Saved entries:
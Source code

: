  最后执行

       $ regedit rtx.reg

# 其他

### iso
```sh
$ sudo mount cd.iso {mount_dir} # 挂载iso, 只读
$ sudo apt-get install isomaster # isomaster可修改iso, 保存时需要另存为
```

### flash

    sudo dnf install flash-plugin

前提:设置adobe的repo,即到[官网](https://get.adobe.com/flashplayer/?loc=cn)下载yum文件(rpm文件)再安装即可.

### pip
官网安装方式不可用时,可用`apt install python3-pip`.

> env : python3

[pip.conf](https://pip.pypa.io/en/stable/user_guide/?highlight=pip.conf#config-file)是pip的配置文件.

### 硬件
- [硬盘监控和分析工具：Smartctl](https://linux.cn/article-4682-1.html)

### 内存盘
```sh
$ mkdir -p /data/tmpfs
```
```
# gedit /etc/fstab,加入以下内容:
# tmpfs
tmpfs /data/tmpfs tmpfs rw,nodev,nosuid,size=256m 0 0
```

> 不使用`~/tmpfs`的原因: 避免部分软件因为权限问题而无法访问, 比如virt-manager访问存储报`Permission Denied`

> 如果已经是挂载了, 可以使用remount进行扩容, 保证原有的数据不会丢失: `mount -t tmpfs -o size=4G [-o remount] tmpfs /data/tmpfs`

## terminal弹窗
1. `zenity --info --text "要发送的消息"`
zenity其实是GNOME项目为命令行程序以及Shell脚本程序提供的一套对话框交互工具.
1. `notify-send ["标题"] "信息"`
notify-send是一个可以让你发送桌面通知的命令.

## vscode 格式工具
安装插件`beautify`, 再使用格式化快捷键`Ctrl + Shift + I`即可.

• **INSTRUCTIONS TO FOLLOW**
Go through the records above and return each line in which the word "data" occurs.

• **TASK SOLUTION**
$ mkdir -p /data/tmpfs
tmpfs /data/tmpfs tmpfs rw,nodev,nosuid,size=256m 0 0
> 如果已经是挂载了, 可以使用remount进行扩容, 保证原有的数据不会丢失: `mount -t tmpfs -o size=4G [-o remount] tmpfs /data/tmpfs`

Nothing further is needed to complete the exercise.